Tuesday, February 07, 2012
Will Hutaree Hysteria Be Jury Nullified?
Remember the Hutaree Hysteria, which I also mentioned here and here? I read today, in an AP wire piece titled Militia trial starts in Michigan with jury picks, that, well, the headline is self-explanatory, though it has taken two (2) years to get to this point.
As I read through the article, my attention was caught by the following information related regarding some of the statements uttered by the presiding judge, U.S. District Judge Victoria Roberts.
The judge promised extraordinary secrecy to prospective jurors. They are referred to only by a number in court, and only defense attorneys know any personal information about them, not the defendants.
Roberts told jury candidates she wanted to get a sense of their “common sense. It might be one of the most important tools you have.” (bold by ed.)
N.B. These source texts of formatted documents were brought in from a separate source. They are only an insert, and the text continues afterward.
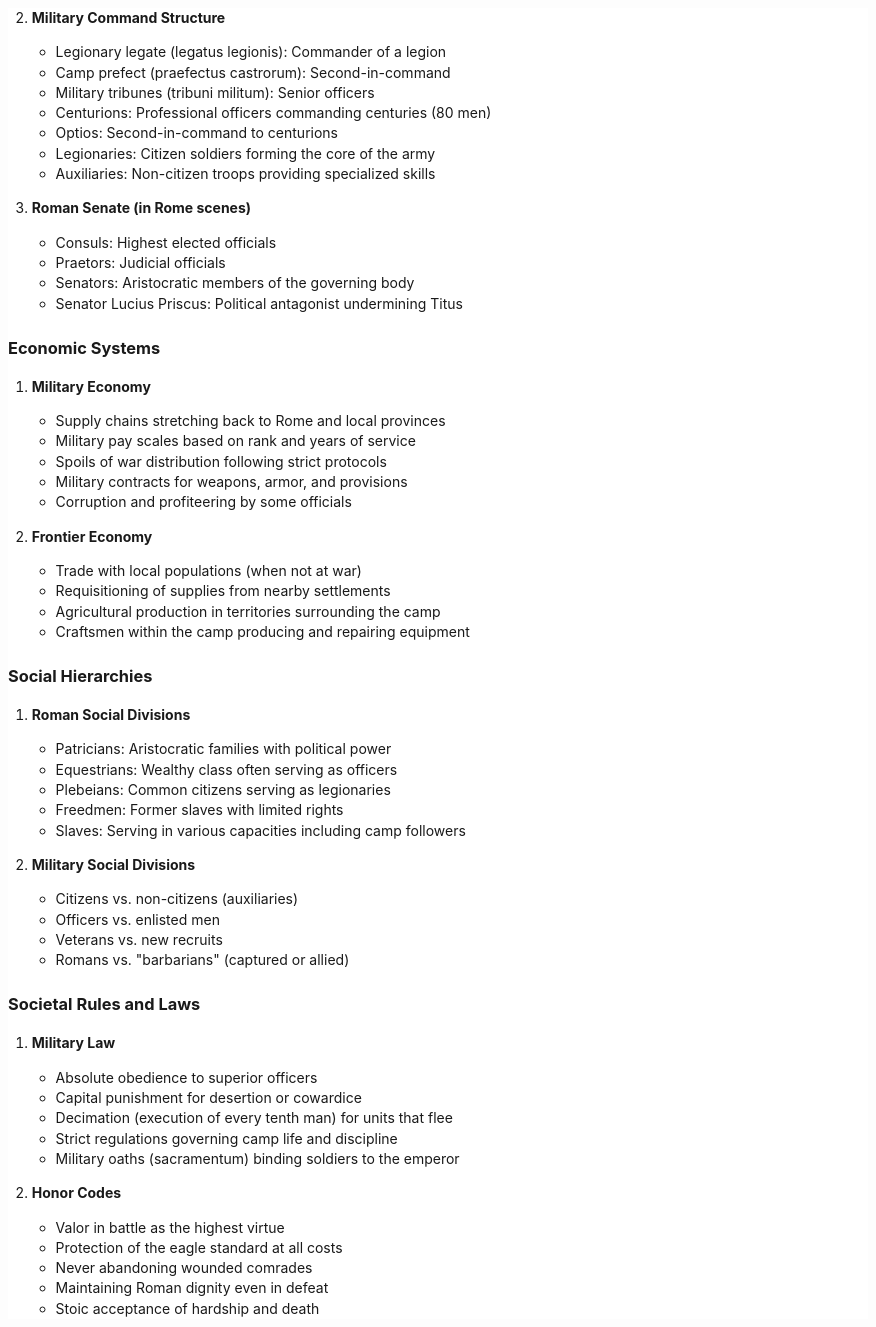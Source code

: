 2. **Military Command Structure**
   - Legionary legate (legatus legionis): Commander of a legion
   - Camp prefect (praefectus castrorum): Second-in-command
   - Military tribunes (tribuni militum): Senior officers
   - Centurions: Professional officers commanding centuries (80 men)
   - Optios: Second-in-command to centurions
   - Legionaries: Citizen soldiers forming the core of the army
   - Auxiliaries: Non-citizen troops providing specialized skills

3. **Roman Senate (in Rome scenes)**
   - Consuls: Highest elected officials
   - Praetors: Judicial officials
   - Senators: Aristocratic members of the governing body
   - Senator Lucius Priscus: Political antagonist undermining Titus

### Economic Systems
1. **Military Economy**
   - Supply chains stretching back to Rome and local provinces
   - Military pay scales based on rank and years of service
   - Spoils of war distribution following strict protocols
   - Military contracts for weapons, armor, and provisions
   - Corruption and profiteering by some officials

2. **Frontier Economy**
   - Trade with local populations (when not at war)
   - Requisitioning of supplies from nearby settlements
   - Agricultural production in territories surrounding the camp
   - Craftsmen within the camp producing and repairing equipment

### Social Hierarchies
1. **Roman Social Divisions**
   - Patricians: Aristocratic families with political power
   - Equestrians: Wealthy class often serving as officers
   - Plebeians: Common citizens serving as legionaries
   - Freedmen: Former slaves with limited rights
   - Slaves: Serving in various capacities including camp followers

2. **Military Social Divisions**
   - Citizens vs. non-citizens (auxiliaries)
   - Officers vs. enlisted men
   - Veterans vs. new recruits
   - Romans vs. "barbarians" (captured or allied)

### Societal Rules and Laws
1. **Military Law**
   - Absolute obedience to superior officers
   - Capital punishment for desertion or cowardice
   - Decimation (execution of every tenth man) for units that flee
   - Strict regulations governing camp life and discipline
   - Military oaths (sacramentum) binding soldiers to the emperor

2. **Honor Codes**
   - Valor in battle as the highest virtue
   - Protection of the eagle standard at all costs
   - Never abandoning wounded comrades
   - Maintaining Roman dignity even in defeat
   - Stoic acceptance of hardship and death
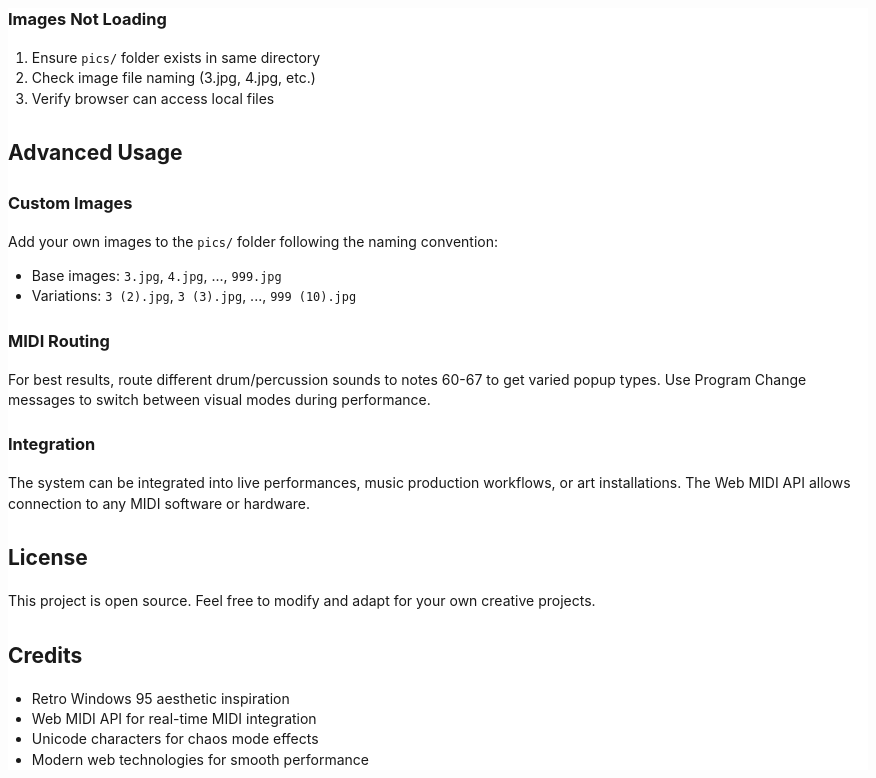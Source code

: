### Images Not Loading
1. Ensure `pics/` folder exists in same directory
2. Check image file naming (3.jpg, 4.jpg, etc.)
3. Verify browser can access local files

## Advanced Usage

### Custom Images
Add your own images to the `pics/` folder following the naming convention:
- Base images: `3.jpg`, `4.jpg`, ..., `999.jpg`
- Variations: `3 (2).jpg`, `3 (3).jpg`, ..., `999 (10).jpg`

### MIDI Routing
For best results, route different drum/percussion sounds to notes 60-67 to get varied popup types. Use Program Change messages to switch between visual modes during performance.

### Integration
The system can be integrated into live performances, music production workflows, or art installations. The Web MIDI API allows connection to any MIDI software or hardware.

## License

This project is open source. Feel free to modify and adapt for your own creative projects.

## Credits

- Retro Windows 95 aesthetic inspiration
- Web MIDI API for real-time MIDI integration
- Unicode characters for chaos mode effects
- Modern web technologies for smooth performance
My hope would be that the jury candidates do exercise that very important tool of their individual common sense also, in such a manner that brings to America’s attention the validity of jury nullification, as is currently happening in another federal FBI case known as the “African Sting” which Claire Wolfe brings to readers’ attention in a post titled The silence of the non-consenting, wherein we learn the following regarding the jurors involved in that trial.
As noted above, a number of jurors were troubled by the nature of the FBI sting operation. Specifically, some seemed unwilling to convict on the basis of vague language (e.g., “commission” instead of “bribe”) and where the defendants had not sought out the deal. These jurors were largely not participatory in the deliberations and when specifically called upon for their views would typically voice agreement with views expressed by some other juror voting “Not Guilty.” But enough small comments through the course of deliberations lead me to believe that their underlying view was that the defendants had acted in good faith and the FBI/DOJ in bad faith. Along the same lines, more than one juror voiced concern that it would be unjust for the defendants in this case to be convicted when the government relied so heavily on Mr. Bistrong [an informant/instigator of the sting] who freely admitted on the stand more illegal acts than the entire group of defendants was accused of, yet was able to plead to only one count of conspiracy to violate the FCPA.
That would be, as Claire notes, “jury nullification in brilliant action.”